Invertir más en tecnología y consolidar servicios como la teleasistencia
Transformar los centros residenciales para superar el modelo de las macrorresidencias y habilitar espacios en el que los usuarios tengan más autonomía, en sintonía con los diferentes proyectos residenciales que el Gobierno de España ha puesto en marcha en los últimos años a través del PRTR (Plan de Recuperación, Transformación y Resiliencia).
Una inversión social con retorno económico
Además de todas las mejoras que podrán aplicarse con este incremento en la financiación de la dependencia, el Ministerio de Derechos Sociales estima que esta política social tendrá una elevada rentabilidad económica y social, y que será capaz de generar un impacto significativo sobre la actividad económica, en base a diferentes estudios publicados al respecto en los últimos años.
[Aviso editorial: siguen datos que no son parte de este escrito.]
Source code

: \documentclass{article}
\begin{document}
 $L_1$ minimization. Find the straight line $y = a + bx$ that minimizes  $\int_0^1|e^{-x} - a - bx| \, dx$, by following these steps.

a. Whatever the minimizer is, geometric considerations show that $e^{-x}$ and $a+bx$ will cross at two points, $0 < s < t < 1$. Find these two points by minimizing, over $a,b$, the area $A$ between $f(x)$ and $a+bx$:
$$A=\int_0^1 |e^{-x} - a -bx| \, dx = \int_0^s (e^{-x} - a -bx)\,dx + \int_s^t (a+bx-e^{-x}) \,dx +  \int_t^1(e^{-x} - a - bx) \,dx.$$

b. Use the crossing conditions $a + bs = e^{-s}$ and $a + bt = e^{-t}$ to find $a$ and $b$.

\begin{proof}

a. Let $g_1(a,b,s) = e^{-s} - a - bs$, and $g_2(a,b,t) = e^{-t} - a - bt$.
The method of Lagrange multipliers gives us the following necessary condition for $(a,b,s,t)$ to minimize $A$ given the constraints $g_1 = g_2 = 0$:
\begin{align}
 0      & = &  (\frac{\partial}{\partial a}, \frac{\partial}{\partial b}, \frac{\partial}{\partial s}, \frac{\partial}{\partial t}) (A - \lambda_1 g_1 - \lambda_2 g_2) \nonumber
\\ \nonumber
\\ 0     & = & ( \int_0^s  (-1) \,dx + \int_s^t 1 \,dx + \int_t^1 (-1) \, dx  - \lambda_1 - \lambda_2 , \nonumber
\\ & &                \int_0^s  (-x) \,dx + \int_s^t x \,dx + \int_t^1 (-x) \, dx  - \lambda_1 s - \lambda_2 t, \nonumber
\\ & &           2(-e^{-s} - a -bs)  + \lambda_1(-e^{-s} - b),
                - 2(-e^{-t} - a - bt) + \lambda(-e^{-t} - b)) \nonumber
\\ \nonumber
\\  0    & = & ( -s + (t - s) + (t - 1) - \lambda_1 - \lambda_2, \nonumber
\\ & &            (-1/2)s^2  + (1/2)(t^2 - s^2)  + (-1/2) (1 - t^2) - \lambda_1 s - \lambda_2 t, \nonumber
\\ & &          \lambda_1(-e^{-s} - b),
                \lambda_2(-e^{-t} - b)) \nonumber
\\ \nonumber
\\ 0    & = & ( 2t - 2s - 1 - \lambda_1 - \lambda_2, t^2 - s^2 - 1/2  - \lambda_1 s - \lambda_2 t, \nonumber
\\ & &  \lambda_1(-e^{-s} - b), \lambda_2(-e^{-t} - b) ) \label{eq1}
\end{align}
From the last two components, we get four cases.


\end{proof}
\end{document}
Uno de esos estudios fue publicado hace un mes con el título «El Derecho al Cuidado y la Economía de los Cuidados en España», y realizado por el CENIE (Centro Internacional sobre el Envejecimiento). Según este informe, que analizó el plan de choque del Gobierno de España para revertir los recortes en el SAAD, cada euro que se invirtió en dependencia generó 1,6 euros de actividad económica. El estudio también señala que esta inversión creó 95.000 empleos directos en el sector y que el 49% del gasto en este sistema regresó a las administraciones públicas a través de cotizaciones sociales e impuestos.
En base a estos datos, el Ministerio de Derechos Sociales estima que, a partir de este 2026, la mayor inversión que va a hacer el Estado en dependencia con esta plan de expansión puede traducirse en un impacto económico cifrado en hasta 4.000 millones de euros, con un retorno aproximado a las arcas públicas de 3.000 millones de euros, posibilitando además que se creen cerca de 100.000 nuevos empleos.